Viral replication in BHK cells does not correlate with in vivo viral persistence and peripheral immune responses

To examine viral replication in vivo, viral titres were measured in the brains and spinal cords of mice infected with 3 × 106 pfu of each virus. At 8 days post-infection, the level of viral titers in M130L-V-infected mice was comparable to that of WT-V-infected mice. However, M130T-V and M130G-V showed 10-fold and 10,000-fold lower viral titers in the CNS respectively compared to WT-V (Figure 3A). At 21 days post infection, however, no detectable viral titers from any of the virus-infected mice were observed in 3 repeated experiments. Since it has previously shown with CVB3, another picornavirus that some replicating viral genomes failed to produce lytic plaques on infected cells (Feuer et al., 2002; Kim et al., 2005), the viral message levels in the CNS were further assessed.
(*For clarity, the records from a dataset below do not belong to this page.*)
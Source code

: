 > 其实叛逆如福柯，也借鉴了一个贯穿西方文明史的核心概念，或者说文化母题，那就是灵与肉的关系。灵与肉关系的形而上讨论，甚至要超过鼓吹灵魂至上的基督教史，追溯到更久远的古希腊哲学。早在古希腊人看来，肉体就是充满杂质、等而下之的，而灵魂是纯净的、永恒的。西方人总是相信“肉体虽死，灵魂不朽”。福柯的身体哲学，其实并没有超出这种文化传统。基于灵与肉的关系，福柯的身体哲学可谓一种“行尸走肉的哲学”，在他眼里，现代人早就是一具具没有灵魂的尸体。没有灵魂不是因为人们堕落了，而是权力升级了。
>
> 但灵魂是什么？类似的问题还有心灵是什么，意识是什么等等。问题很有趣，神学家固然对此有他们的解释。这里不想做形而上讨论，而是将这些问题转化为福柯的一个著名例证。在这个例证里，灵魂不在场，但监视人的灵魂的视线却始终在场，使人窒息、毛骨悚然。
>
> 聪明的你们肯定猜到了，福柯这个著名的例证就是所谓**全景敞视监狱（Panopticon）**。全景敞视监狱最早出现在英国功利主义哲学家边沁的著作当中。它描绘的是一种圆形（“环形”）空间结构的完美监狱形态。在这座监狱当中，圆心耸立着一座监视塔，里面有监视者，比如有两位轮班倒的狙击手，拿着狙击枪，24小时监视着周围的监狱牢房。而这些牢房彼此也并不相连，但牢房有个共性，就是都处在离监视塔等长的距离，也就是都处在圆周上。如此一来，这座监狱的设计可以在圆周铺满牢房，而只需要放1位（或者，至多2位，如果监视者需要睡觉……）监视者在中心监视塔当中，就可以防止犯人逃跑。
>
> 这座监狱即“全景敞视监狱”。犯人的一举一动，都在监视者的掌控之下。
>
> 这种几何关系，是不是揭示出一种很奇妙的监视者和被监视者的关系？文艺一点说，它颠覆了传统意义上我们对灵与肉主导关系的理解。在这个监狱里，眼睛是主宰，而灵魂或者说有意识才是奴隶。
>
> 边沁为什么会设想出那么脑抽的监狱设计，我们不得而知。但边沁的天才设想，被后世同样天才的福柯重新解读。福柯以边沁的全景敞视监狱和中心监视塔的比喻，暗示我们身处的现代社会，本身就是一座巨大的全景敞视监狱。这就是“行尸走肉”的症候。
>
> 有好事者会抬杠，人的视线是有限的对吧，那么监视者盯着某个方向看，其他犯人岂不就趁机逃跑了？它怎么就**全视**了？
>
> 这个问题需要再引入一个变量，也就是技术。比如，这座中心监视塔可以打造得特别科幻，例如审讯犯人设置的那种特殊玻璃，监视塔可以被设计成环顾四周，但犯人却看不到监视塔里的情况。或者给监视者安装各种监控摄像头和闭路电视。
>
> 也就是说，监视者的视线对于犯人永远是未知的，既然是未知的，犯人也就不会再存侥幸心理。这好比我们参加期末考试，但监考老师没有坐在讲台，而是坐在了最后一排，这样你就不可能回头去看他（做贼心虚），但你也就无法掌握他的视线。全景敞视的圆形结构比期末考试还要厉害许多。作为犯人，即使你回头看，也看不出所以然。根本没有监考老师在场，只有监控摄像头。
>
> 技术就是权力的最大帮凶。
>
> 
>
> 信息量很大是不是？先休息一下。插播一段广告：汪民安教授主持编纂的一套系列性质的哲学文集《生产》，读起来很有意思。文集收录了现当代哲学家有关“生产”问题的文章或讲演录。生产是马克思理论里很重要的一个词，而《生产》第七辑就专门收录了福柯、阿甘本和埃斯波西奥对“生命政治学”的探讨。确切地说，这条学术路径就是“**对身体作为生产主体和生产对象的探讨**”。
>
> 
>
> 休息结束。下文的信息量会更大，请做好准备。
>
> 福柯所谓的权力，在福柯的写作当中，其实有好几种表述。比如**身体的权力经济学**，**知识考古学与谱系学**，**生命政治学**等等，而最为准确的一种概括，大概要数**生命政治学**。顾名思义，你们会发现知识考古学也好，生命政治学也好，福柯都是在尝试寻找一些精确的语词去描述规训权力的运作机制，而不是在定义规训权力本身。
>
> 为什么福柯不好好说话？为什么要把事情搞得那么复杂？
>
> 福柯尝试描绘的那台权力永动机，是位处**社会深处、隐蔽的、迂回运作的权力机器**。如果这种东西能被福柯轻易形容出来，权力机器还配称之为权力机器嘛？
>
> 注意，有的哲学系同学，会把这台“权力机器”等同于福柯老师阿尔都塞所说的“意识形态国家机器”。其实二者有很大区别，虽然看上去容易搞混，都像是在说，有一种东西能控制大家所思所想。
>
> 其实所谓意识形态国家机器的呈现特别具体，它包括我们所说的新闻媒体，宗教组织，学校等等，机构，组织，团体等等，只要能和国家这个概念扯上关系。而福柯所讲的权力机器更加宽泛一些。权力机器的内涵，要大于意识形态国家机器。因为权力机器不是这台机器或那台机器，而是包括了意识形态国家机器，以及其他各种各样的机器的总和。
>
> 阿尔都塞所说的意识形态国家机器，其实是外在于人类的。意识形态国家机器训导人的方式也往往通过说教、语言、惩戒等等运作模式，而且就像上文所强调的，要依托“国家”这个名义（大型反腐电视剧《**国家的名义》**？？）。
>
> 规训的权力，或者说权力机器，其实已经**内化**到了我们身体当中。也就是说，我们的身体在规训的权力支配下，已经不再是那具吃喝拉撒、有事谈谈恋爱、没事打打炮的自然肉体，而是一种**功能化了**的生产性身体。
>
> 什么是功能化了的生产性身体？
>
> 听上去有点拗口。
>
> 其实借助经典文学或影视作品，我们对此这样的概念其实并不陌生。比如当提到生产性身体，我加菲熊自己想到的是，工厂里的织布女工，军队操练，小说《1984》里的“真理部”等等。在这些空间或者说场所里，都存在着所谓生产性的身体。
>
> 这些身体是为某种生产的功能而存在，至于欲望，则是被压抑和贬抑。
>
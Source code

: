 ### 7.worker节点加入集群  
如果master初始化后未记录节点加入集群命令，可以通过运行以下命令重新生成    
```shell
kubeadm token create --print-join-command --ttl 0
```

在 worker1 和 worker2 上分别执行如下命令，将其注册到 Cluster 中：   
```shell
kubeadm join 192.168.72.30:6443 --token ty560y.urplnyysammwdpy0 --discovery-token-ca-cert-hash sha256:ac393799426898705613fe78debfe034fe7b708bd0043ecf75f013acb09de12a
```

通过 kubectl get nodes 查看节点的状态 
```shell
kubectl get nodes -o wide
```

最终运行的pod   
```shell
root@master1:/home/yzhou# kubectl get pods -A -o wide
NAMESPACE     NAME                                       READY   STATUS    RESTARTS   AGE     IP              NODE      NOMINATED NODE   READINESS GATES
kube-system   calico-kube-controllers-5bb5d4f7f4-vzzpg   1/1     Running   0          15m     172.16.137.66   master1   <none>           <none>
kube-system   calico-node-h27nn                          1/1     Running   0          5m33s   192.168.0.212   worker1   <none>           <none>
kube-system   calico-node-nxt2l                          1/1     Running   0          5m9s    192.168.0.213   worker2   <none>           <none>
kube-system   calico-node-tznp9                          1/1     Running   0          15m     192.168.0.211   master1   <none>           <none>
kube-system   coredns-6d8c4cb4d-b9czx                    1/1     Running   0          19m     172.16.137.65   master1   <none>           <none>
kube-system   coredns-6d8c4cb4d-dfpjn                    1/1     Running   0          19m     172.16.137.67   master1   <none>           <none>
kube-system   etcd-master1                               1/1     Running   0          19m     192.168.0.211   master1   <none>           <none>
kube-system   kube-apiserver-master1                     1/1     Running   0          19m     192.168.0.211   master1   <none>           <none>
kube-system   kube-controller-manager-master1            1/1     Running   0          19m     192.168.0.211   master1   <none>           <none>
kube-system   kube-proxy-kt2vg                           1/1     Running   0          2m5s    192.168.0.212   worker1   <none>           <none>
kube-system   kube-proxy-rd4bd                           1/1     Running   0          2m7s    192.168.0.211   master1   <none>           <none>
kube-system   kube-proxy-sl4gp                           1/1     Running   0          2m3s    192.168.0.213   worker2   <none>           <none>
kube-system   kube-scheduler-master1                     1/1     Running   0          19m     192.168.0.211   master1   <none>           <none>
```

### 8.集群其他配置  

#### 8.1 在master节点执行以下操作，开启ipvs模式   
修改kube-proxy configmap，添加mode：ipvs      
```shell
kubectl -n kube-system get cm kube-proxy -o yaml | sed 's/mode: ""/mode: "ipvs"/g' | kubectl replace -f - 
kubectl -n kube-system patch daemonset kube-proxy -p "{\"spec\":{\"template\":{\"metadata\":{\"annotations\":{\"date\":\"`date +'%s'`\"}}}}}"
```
Analysis of viral message levels in these mice using real-time PCR indicated that viral message levels at 8 days post-infection are closely correlated with the levels of viral replication determined by plaque assay (Figure 3A). As expected, the viral message levels at 21 days post infection were low although the levels of M130L-V and M130G-V were higher than that of WT-V. Nevertheless, the variant viruses appeared to be replicated at a low level in the CNS. The low or undetectable level of TMEV messages in the CNS of C57BL/6 mice after 21 d post infection was consistent with the previous report (Lipton, Kumar, and Trottier, 2005). This may reflect the balances between the reduced levels of virus-specific CD8+ T cells and viral infectivity of the variant viruses to the host cells. Nevertheless, such differences do not appear to be strong enough to alter the pathogenic property of the viruses.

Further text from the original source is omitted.